Saved data entries

*** Begin section ***

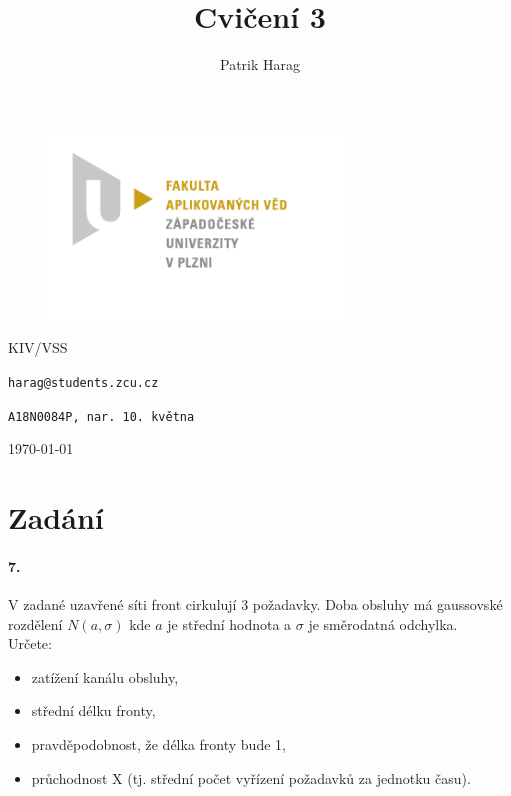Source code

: \documentclass[12pt, a4paper]{article}
\title{Cvičení 3}
\author{Patrik Harag}
\makeatletter
\def \thesubtitle {KIV/VSS}
\def \theauthoremail {harag@students.zcu.cz}
\def \theauthorid {A18N0084P, nar. 10. května}
\makeatother
\begin{document}
\begin{titlepage}
	\begin{figure}
		\includegraphics[height=50mm]{img-fav-logo}
	\end{figure}
	
	\centering
	{\large \hspace{1mm} \par} %
	\vspace{15ex}
	
	{\huge\bfseries \thetitle \par}
	\vspace{2ex}
	{\scshape\Large \thesubtitle \par}
	\vspace{15ex}
	{\Large\itshape \theauthor \par}
	\vspace{2ex}
	{\texttt{\theauthoremail} \par}
	\vspace{1ex}
	{\texttt{\theauthorid} \par}
	
	\vfill

	{\today\par}
\end{titlepage}

\section*{Zadání}

\paragraph{7.}
V zadané uzavřené síti front cirkulují 3 požadavky. Doba obsluhy má gaussovské rozdělení $N(a , \sigma)$ kde $a$ je střední hodnota a $\sigma$ je směrodatná odchylka. \\

\noindent
Určete:
\begin{itemize}
	\item zatížení kanálu obsluhy,
	\item střední délku fronty,
	\item pravděpodobnost, že délka fronty bude 1,
	\item průchodnost X (tj. střední počet vyřízení požadavků za jednotku času).
\end{itemize}
\end{document}
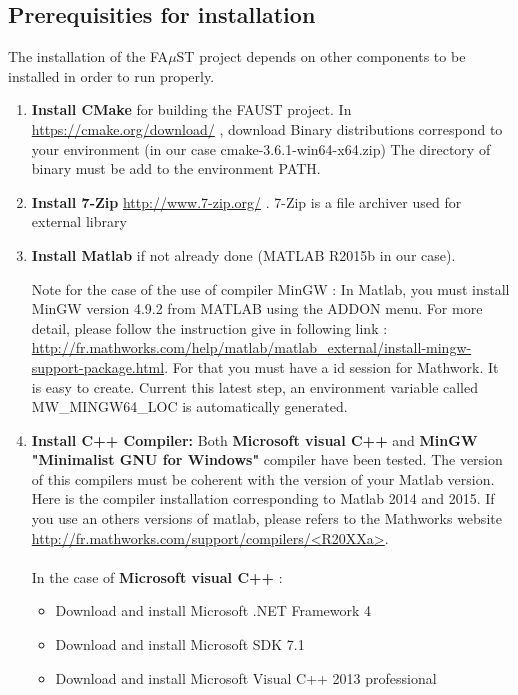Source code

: \subsection{Prerequisities for installation}\label{sec:WinPrerequisitiesInstall}
The installation of the FA$\mu$ST project depends on other components to be installed in order to run properly. 
\begin{enumerate}

\item \textbf{Install CMake} for building the FAUST project. 
In \url{https://cmake.org/download/} , download Binary distributions correspond to your environment (in our case  cmake-3.6.1-win64-x64.zip)
The directory of binary must be add to the environment PATH. 

\item \textbf{Install 7-Zip} \url{http://www.7-zip.org/} . 7-Zip is a file archiver used for external library

\item \textbf{Install Matlab} if not already done (MATLAB R2015b in our case).

Note for the case of the use of compiler MinGW : In Matlab, you must install MinGW version 4.9.2 from MATLAB using the ADDON menu. For more detail, please follow the instruction give in following link :  
\url{http://fr.mathworks.com/help/matlab/matlab_external/install-mingw-support-package.html}. For that you must have a id session for Mathwork. It is easy to create. 
Current this latest step, an environment variable called MW\_MINGW64\_LOC is automatically generated. 


\item \textbf{Install C++ Compiler:} Both \textbf{Microsoft visual C++} and \textbf{MinGW "Minimalist GNU for Windows"} compiler have been tested. The version of this compilers must be coherent with the version of your Matlab version. Here is the compiler installation corresponding to Matlab 2014 and 2015. If you use an others versions of matlab, please refers to the Mathworks website \url{http://fr.mathworks.com/support/compilers/<R20XXa>}.

\paragraph{}In the case of \textbf{Microsoft visual C++} :
\begin{itemize}
\item Download and install Microsoft .NET Framework 4
\item Download and install Microsoft SDK 7.1
\item Download and install Microsoft Visual C++ 2013 professional
\end{itemize}


\end{enumerate}
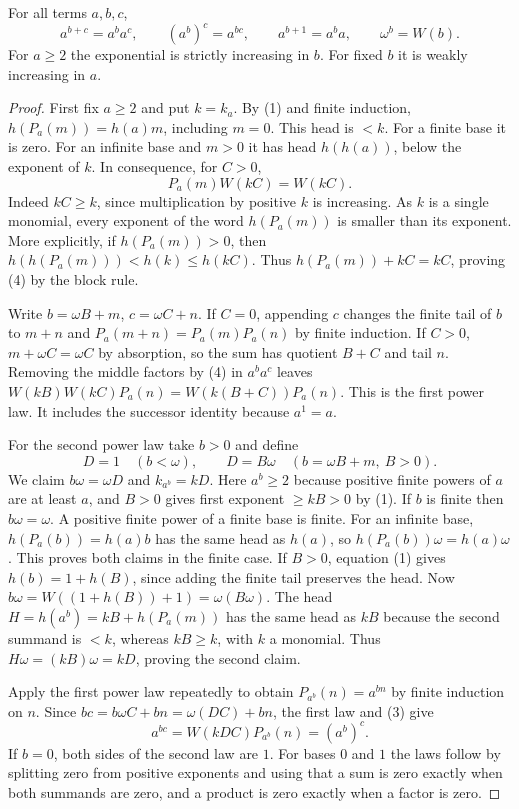 \begin{theorem}\label{th:ordinary-pow}
For all terms $a,b,c$,
\[
 a^{b+c}=a^b a^c,\qquad (a^b)^c=a^{bc},\qquad
 a^{b+1}=a^b a,\qquad \omega^b=W(b).
\]
For $a\ge2$ the exponential is strictly increasing in $b$. For fixed
$b$ it is weakly increasing in $a$.
\end{theorem}
\begin{proof}
First fix $a\ge2$ and put $k=k_a$. By (1) and finite induction,
$h(P_a(m))=h(a)m$, including $m=0$. This head is $<k$. For a finite
base it is zero. For an infinite base and $m>0$ it has head $h(h(a))$, below
the exponent of $k$. In consequence, for $C>0$,
\[
             P_a(m)W(kC)=W(kC).                                \tag{4}
\]
Indeed $kC\ge k$, since multiplication by positive $k$ is increasing.
As $k$ is a single monomial, every exponent of the word $h(P_a(m))$
is smaller than its exponent. More explicitly, if $h(P_a(m))>0$, then
$h(h(P_a(m)))<h(k)\le h(kC)$.
Thus $h(P_a(m))+kC=kC$, proving (4) by the block rule.

Write $b=\omega B+m$, $c=\omega C+n$. If $C=0$, appending $c$ changes
the finite tail of $b$ to $m+n$ and $P_a(m+n)=P_a(m)P_a(n)$ by finite
induction. If $C>0$, $m+\omega C=\omega C$ by absorption, so the sum
has quotient $B+C$ and tail $n$. Removing the middle factors by (4)
in $a^b a^c$ leaves
$W(kB)W(kC)P_a(n)=W(k(B+C))P_a(n)$. This is the first power law.
It includes the successor identity because $a^1=a$.

For the second power law take $b>0$ and define
\[
 D=1\quad(b<\omega),\qquad D=B\omega\quad(b=\omega B+m,\ B>0).
\]
We claim $b\omega=\omega D$ and $k_{a^b}=kD$. Here $a^b\ge2$ because positive
finite powers of $a$ are at least $a$, and $B>0$ gives first exponent
$\ge kB>0$ by (1). If $b$ is finite then $b\omega=\omega$.
A positive finite power of a finite base is finite. For an infinite base,
$h(P_a(b))=h(a)b$ has the same head as $h(a)$, so
$h(P_a(b))\omega=h(a)\omega$. This proves both claims in the finite case.
If $B>0$, equation (1) gives $h(b)=1+h(B)$, since adding the finite
tail preserves the head. Now $b\omega=W((1+h(B))+1)=\omega(B\omega)$.
The head $H=h(a^b)=kB+h(P_a(m))$ has the same head as $kB$ because the second
summand is $<k$, whereas $kB\ge k$, with $k$ a monomial.
Thus $H\omega=(kB)\omega=kD$, proving the second claim.

Apply the first power law repeatedly to obtain
$P_{a^b}(n)=a^{bn}$ by finite induction on $n$.
Since $bc=b\omega C+bn=\omega(DC)+bn$, the first law and (3) give
\[
       a^{bc}=W(kDC)P_{a^b}(n)=(a^b)^c .
\]
If $b=0$, both sides of the second law are $1$. For bases $0$ and $1$
the laws follow by splitting zero from positive exponents and using that
a sum is zero exactly when both summands are zero, and a product is zero
exactly when a factor is zero.


\end{proof}
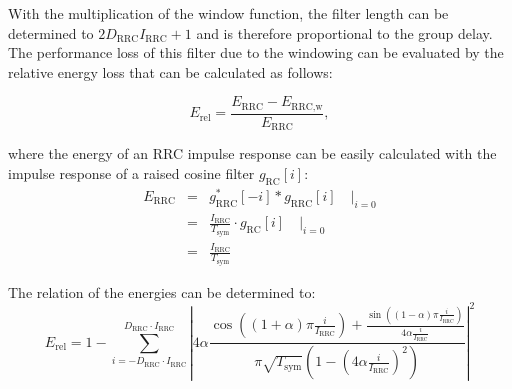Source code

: With the multiplication of the window function, the filter length can be determined to $2D_\text{RRC}I_\text{RRC}+1$ and is therefore proportional to the group delay. The performance loss of this filter due to the windowing can be evaluated by the relative energy loss that can be calculated as follows: 

\begin{equation}
E_\text{rel} = \frac{E_\text{RRC}-E_\text{RRC,w}}{E_\text{RRC}},
\end{equation}

where the energy of an RRC impulse response can be easily calculated with the impulse response of a raised cosine filter $g_\text{RC}[i]$:
\begin{eqnarray}
E_\text{RRC} & = & g_\text{RRC}^*[-i] * g_\text{RRC}[i] \quad |_{i=0} \\
						& = & \frac{I_\text{RRC}}{T_\text{sym}} \cdot g_\text{RC}[i] \quad |_{i=0} \\
						& = & \frac{I_\text{RRC}}{T_\text{sym}}
\end{eqnarray}

The relation of the energies can be determined to:
\begin{equation}
E_\text{rel} = 1- \sum_{i=-D_\text{RRC} \cdot I_\text{RRC}}^{D_\text{RRC} \cdot I_\text{RRC}} \left| 4 \alpha \frac{\cos \left((1+\alpha)\pi \frac{i}{I_\text{RRC}} \right) + \frac{\sin \left( (1-\alpha)\pi \frac{i}{I_\text{RRC}}\right)}{4 \alpha \frac{i}{I_\text{RRC}}}}{\pi \sqrt{T_\text{sym}} \left(1-\left(4 \alpha \frac{i}{I_\text{RRC}} \right)^2 \right)}\right|^2
\end{equation}

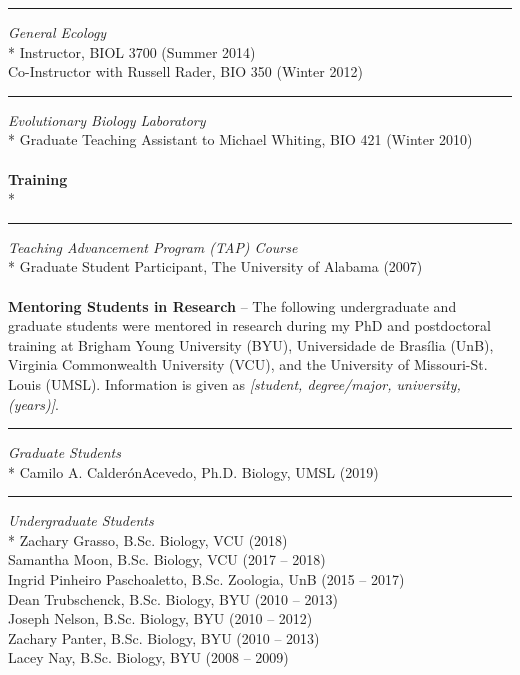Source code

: \documentclass[margin,line]{res}
\begin{document}
\begin{resume}
\rule{-1mm}{5mm} \hspace*{4mm} {\textit{General Ecology}}\\*
\hspace*{8mm} Instructor, BIOL 3700 (Summer 2014)\\
\hspace*{8mm} Co-Instructor with Russell Rader, BIO 350 (Winter 2012)\\
\rule{-1mm}{5mm} \hspace*{4mm} {\textit{Evolutionary Biology Laboratory}}\\*
\hspace*{8mm} Graduate Teaching Assistant to Michael Whiting, BIO 421 (Winter 2010)\\
~\\
\textbf{Training}\\*
\rule{-1mm}{5mm} \hspace*{4mm} {\textit{Teaching Advancement Program (TAP) Course}}\\*
\hspace*{8mm} Graduate Student Participant, The University of Alabama (2007)\\
~\\
\textbf{Mentoring Students in Research} -- 
The following undergraduate and graduate students were mentored in research during my PhD and postdoctoral training at Brigham Young University (BYU), Universidade de Bras\'{i}lia (UnB), Virginia Commonwealth University (VCU), and the University of Missouri-St. Louis (UMSL). Information is given as \textit{[student, degree/major, university, (years)]}.~\\
\rule{-1mm}{5mm} \hspace*{4mm} {\textit{Graduate Students}}\\*
\hspace*{8mm} Camilo A. Calder\'{o}n\textendash Acevedo, Ph.D. Biology, UMSL (2019)\\
\rule{-1mm}{5mm} \hspace*{4mm} {\textit{Undergraduate Students}}\\*
\hspace*{8mm} Zachary Grasso, B.Sc. Biology, VCU (2018)\\
\hspace*{8mm} Samantha Moon, B.Sc. Biology, VCU (2017 -- 2018)\\
\hspace*{8mm} Ingrid Pinheiro Paschoaletto, B.Sc. Zoologia, UnB (2015 -- 2017)\\
\hspace*{8mm} Dean Trubschenck, B.Sc. Biology, BYU (2010 -- 2013)\\
\hspace*{8mm} Joseph Nelson, B.Sc. Biology, BYU (2010 -- 2012)\\
\hspace*{8mm} Zachary Panter, B.Sc. Biology, BYU (2010 -- 2013)\\
\hspace*{8mm} Lacey Nay, B.Sc. Biology, BYU (2008 -- 2009)\\



\end{resume}
\end{document}
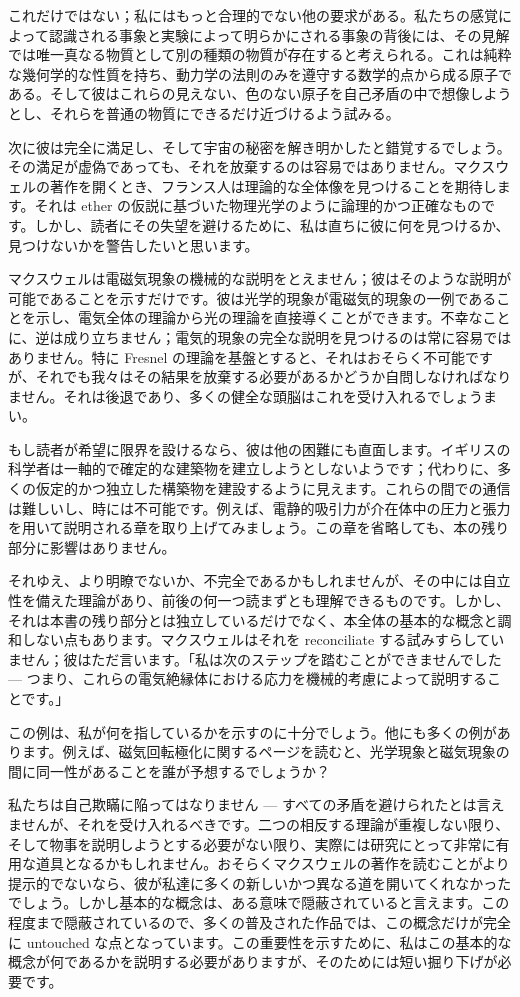 \documentclass[a4paper,11pt,openany]{ltjsbook}
\begin{document}
これだけではない；私にはもっと合理的でない他の要求がある。私たちの感覚によって認識される事象と実験によって明らかにされる事象の背後には、その見解では唯一真なる物質として別の種類の物質が存在すると考えられる。これは純粋な幾何学的な性質を持ち、動力学の法則のみを遵守する数学的点から成る原子である。そして彼はこれらの見えない、色のない原子を自己矛盾の中で想像しようとし、それらを普通の物質にできるだけ近づけるよう試みる。

次に彼は完全に満足し、そして宇宙の秘密を解き明かしたと錯覚するでしょう。その満足が虚偽であっても、それを放棄するのは容易ではありません。マクスウェルの著作を開くとき、フランス人は理論的な全体像を見つけることを期待します。それは ether の仮説に基づいた物理光学のように論理的かつ正確なものです。しかし、読者にその失望を避けるために、私は直ちに彼に何を見つけるか、見つけないかを警告したいと思います。


マクスウェルは電磁気現象の機械的な説明をとえません；彼はそのような説明が可能であることを示すだけです。彼は光学的現象が電磁気的現象の一例であることを示し、電気全体の理論から光の理論を直接導くことができます。不幸なことに、逆は成り立ちません；電気的現象の完全な説明を見つけるのは常に容易ではありません。特に Fresnel の理論を基盤とすると、それはおそらく不可能ですが、それでも我々はその結果を放棄する必要があるかどうか自問しなければなりません。それは後退であり、多くの健全な頭脳はこれを受け入れるでしょうまい。

もし読者が希望に限界を設けるなら、彼は他の困難にも直面します。イギリスの科学者は一軸的で確定的な建築物を建立しようとしないようです；代わりに、多くの仮定的かつ独立した構築物を建設するように見えます。これらの間での通信は難しいし、時には不可能です。例えば、電静的吸引力が介在体中の圧力と張力を用いて説明される章を取り上げてみましょう。この章を省略しても、本の残り部分に影響はありません。


それゆえ、より明瞭でないか、不完全であるかもしれませんが、その中には自立性を備えた理論があり、前後の何一つ読まずとも理解できるものです。しかし、それは本書の残り部分とは独立しているだけでなく、本全体の基本的な概念と調和しない点もあります。マクスウェルはそれを reconciliate する試みすらしていません；彼はただ言います。「私は次のステップを踏むことができませんでした — つまり、これらの電気絶縁体における応力を機械的考慮によって説明することです。」

この例は、私が何を指しているかを示すのに十分でしょう。他にも多くの例があります。例えば、磁気回転極化に関するページを読むと、光学現象と磁気現象の間に同一性があることを誰が予想するでしょうか？

私たちは自己欺瞞に陥ってはなりません — すべての矛盾を避けられたとは言えませんが、それを受け入れるべきです。二つの相反する理論が重複しない限り、そして物事を説明しようとする必要がない限り、実際には研究にとって非常に有用な道具となるかもしれません。おそらくマクスウェルの著作を読むことがより提示的でないなら、彼が私達に多くの新しいかつ異なる道を開いてくれなかったでしょう。しかし基本的な概念は、ある意味で隠蔽されていると言えます。この程度まで隠蔽されているので、多くの普及された作品では、この概念だけが完全に untouched な点となっています。この重要性を示すために、私はこの基本的な概念が何であるかを説明する必要がありますが、そのためには短い掘り下げが必要です。
\end{document}

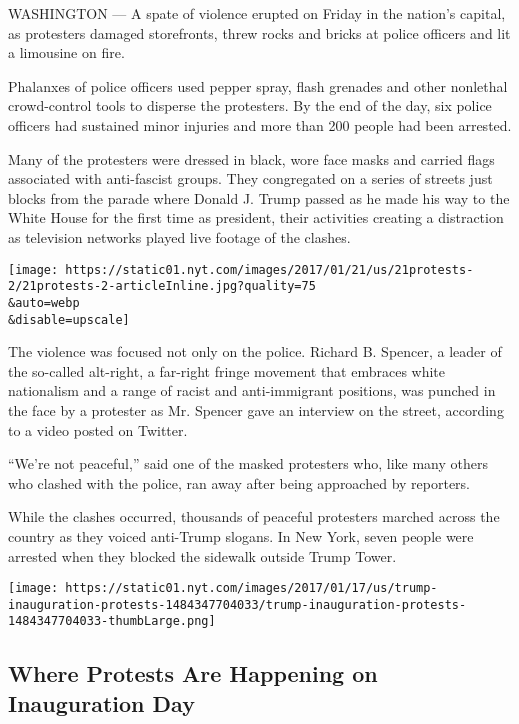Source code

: WASHINGTON --- A spate of violence erupted on Friday in the nation's
capital, as protesters damaged storefronts, threw rocks and bricks at
police officers and lit a limousine on fire.

Phalanxes of police officers used pepper spray, flash grenades and other
nonlethal crowd-control tools to disperse the protesters. By the end of
the day, six police officers had sustained minor injuries and more than
200 people had been arrested.

Many of the protesters were dressed in black, wore face masks and
carried flags associated with anti-fascist groups. They congregated on a
series of streets just blocks from the parade where Donald J. Trump
passed as he made his way to the White House for the first time as
president, their activities creating a distraction as television
networks played live footage of the clashes.

\texttt{[image: https://static01.nyt.com/images/2017/01/21/us/21protests-2/21protests-2-articleInline.jpg?quality=75\\\&auto=webp\\\&disable=upscale]}

The violence was focused not only on the police. Richard B. Spencer, a
leader of the so-called alt-right, a far-right fringe movement that
embraces white nationalism and a range of racist and anti-immigrant
positions, was punched in the face by a protester as Mr. Spencer gave an
interview on the street, according to a video posted on Twitter.

``We're not peaceful,'' said one of the masked protesters who, like many
others who clashed with the police, ran away after being approached by
reporters.

While the clashes occurred, thousands of peaceful protesters marched
across the country as they voiced anti-Trump slogans. In New York, seven
people were arrested when they blocked the sidewalk outside Trump Tower.

\href{https://www.nytimes.com/interactive/2017/01/17/us/inauguration-protests.html}{}

\texttt{[image: https://static01.nyt.com/images/2017/01/17/us/trump-inauguration-protests-1484347704033/trump-inauguration-protests-1484347704033-thumbLarge.png]}

\hypertarget{where-protests-are-happening-on-inauguration-day}{%
\subsection{Where Protests Are Happening on Inauguration
Day}\label{where-protests-are-happening-on-inauguration-day}}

*** End section ***

Task to complete
Using only the entries above, output the line with "これだけではない；私にはもっ", the line with "もし読者が希望に限界を設ける", and all lines between them, exactly as they stand.

The completed task
これだけではない；私にはもっと合理的でない他の要求がある。私たちの感覚によって認識される事象と実験によって明らかにされる事象の背後には、その見解では唯一真なる物質として別の種類の物質が存在すると考えられる。これは純粋な幾何学的な性質を持ち、動力学の法則のみを遵守する数学的点から成る原子である。そして彼はこれらの見えない、色のない原子を自己矛盾の中で想像しようとし、それらを普通の物質にできるだけ近づけるよう試みる。

次に彼は完全に満足し、そして宇宙の秘密を解き明かしたと錯覚するでしょう。その満足が虚偽であっても、それを放棄するのは容易ではありません。マクスウェルの著作を開くとき、フランス人は理論的な全体像を見つけることを期待します。それは ether の仮説に基づいた物理光学のように論理的かつ正確なものです。しかし、読者にその失望を避けるために、私は直ちに彼に何を見つけるか、見つけないかを警告したいと思います。


マクスウェルは電磁気現象の機械的な説明をとえません；彼はそのような説明が可能であることを示すだけです。彼は光学的現象が電磁気的現象の一例であることを示し、電気全体の理論から光の理論を直接導くことができます。不幸なことに、逆は成り立ちません；電気的現象の完全な説明を見つけるのは常に容易ではありません。特に Fresnel の理論を基盤とすると、それはおそらく不可能ですが、それでも我々はその結果を放棄する必要があるかどうか自問しなければなりません。それは後退であり、多くの健全な頭脳はこれを受け入れるでしょうまい。

もし読者が希望に限界を設けるなら、彼は他の困難にも直面します。イギリスの科学者は一軸的で確定的な建築物を建立しようとしないようです；代わりに、多くの仮定的かつ独立した構築物を建設するように見えます。これらの間での通信は難しいし、時には不可能です。例えば、電静的吸引力が介在体中の圧力と張力を用いて説明される章を取り上げてみましょう。この章を省略しても、本の残り部分に影響はありません。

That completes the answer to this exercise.